ACTION ITEM:
Set all the entries down again, unaltered.

SOURCE INFORMATION:

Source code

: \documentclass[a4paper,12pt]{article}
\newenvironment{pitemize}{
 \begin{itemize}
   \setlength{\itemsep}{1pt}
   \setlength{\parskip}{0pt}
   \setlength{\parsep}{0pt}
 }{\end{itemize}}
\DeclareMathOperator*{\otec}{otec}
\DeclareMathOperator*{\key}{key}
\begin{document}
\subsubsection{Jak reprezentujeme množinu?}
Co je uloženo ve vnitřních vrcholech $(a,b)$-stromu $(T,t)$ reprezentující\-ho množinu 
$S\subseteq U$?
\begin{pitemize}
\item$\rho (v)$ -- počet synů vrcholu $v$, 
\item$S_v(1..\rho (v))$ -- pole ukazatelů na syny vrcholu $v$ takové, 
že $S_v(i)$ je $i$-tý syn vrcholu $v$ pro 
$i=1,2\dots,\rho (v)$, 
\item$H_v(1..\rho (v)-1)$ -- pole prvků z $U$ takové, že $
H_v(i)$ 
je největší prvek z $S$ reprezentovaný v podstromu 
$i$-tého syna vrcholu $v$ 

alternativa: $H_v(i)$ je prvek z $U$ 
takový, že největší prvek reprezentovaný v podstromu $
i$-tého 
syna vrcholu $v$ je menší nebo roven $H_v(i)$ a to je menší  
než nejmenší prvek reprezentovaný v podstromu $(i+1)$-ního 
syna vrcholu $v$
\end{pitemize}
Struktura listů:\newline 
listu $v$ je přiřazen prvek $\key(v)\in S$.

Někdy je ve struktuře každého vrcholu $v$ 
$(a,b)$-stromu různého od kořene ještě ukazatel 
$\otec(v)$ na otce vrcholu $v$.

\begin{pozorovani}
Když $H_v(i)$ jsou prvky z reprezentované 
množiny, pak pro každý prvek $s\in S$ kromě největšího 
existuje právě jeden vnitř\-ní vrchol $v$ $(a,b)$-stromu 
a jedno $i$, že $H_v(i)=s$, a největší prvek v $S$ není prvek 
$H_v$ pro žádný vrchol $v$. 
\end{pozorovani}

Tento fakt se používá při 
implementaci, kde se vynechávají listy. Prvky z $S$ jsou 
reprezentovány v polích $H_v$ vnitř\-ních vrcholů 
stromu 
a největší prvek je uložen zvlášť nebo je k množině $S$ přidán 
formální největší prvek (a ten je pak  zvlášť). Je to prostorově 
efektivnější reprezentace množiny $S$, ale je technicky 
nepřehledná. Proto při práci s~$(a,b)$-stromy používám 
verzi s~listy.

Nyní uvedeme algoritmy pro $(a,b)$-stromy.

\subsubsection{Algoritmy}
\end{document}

RESPONSE:
Source code

: \documentclass[a4paper,12pt]{article}
\newenvironment{pitemize}{
 \begin{itemize}
   \setlength{\itemsep}{1pt}
   \setlength{\parskip}{0pt}
   \setlength{\parsep}{0pt}
 }{\end{itemize}}
\DeclareMathOperator*{\otec}{otec}
\DeclareMathOperator*{\key}{key}
\begin{document}
\subsubsection{Jak reprezentujeme množinu?}
Co je uloženo ve vnitřních vrcholech $(a,b)$-stromu $(T,t)$ reprezentující\-ho množinu 
$S\subseteq U$?
\begin{pitemize}
\item$\rho (v)$ -- počet synů vrcholu $v$, 
\item$S_v(1..\rho (v))$ -- pole ukazatelů na syny vrcholu $v$ takové, 
že $S_v(i)$ je $i$-tý syn vrcholu $v$ pro 
$i=1,2\dots,\rho (v)$, 
\item$H_v(1..\rho (v)-1)$ -- pole prvků z $U$ takové, že $
H_v(i)$ 
je největší prvek z $S$ reprezentovaný v podstromu 
$i$-tého syna vrcholu $v$ 

alternativa: $H_v(i)$ je prvek z $U$ 
takový, že největší prvek reprezentovaný v podstromu $
i$-tého 
syna vrcholu $v$ je menší nebo roven $H_v(i)$ a to je menší  
než nejmenší prvek reprezentovaný v podstromu $(i+1)$-ního 
syna vrcholu $v$
\end{pitemize}
Struktura listů:\newline 
listu $v$ je přiřazen prvek $\key(v)\in S$.

Někdy je ve struktuře každého vrcholu $v$ 
$(a,b)$-stromu různého od kořene ještě ukazatel 
$\otec(v)$ na otce vrcholu $v$.

\begin{pozorovani}
Když $H_v(i)$ jsou prvky z reprezentované 
množiny, pak pro každý prvek $s\in S$ kromě největšího 
existuje právě jeden vnitř\-ní vrchol $v$ $(a,b)$-stromu 
a jedno $i$, že $H_v(i)=s$, a největší prvek v $S$ není prvek 
$H_v$ pro žádný vrchol $v$. 
\end{pozorovani}

Tento fakt se používá při 
implementaci, kde se vynechávají listy. Prvky z $S$ jsou 
reprezentovány v polích $H_v$ vnitř\-ních vrcholů 
stromu 
a největší prvek je uložen zvlášť nebo je k množině $S$ přidán 
formální největší prvek (a ten je pak  zvlášť). Je to prostorově 
efektivnější reprezentace množiny $S$, ale je technicky 
nepřehledná. Proto při práci s~$(a,b)$-stromy používám 
verzi s~listy.

Nyní uvedeme algoritmy pro $(a,b)$-stromy.

\subsubsection{Algoritmy}
\end{document}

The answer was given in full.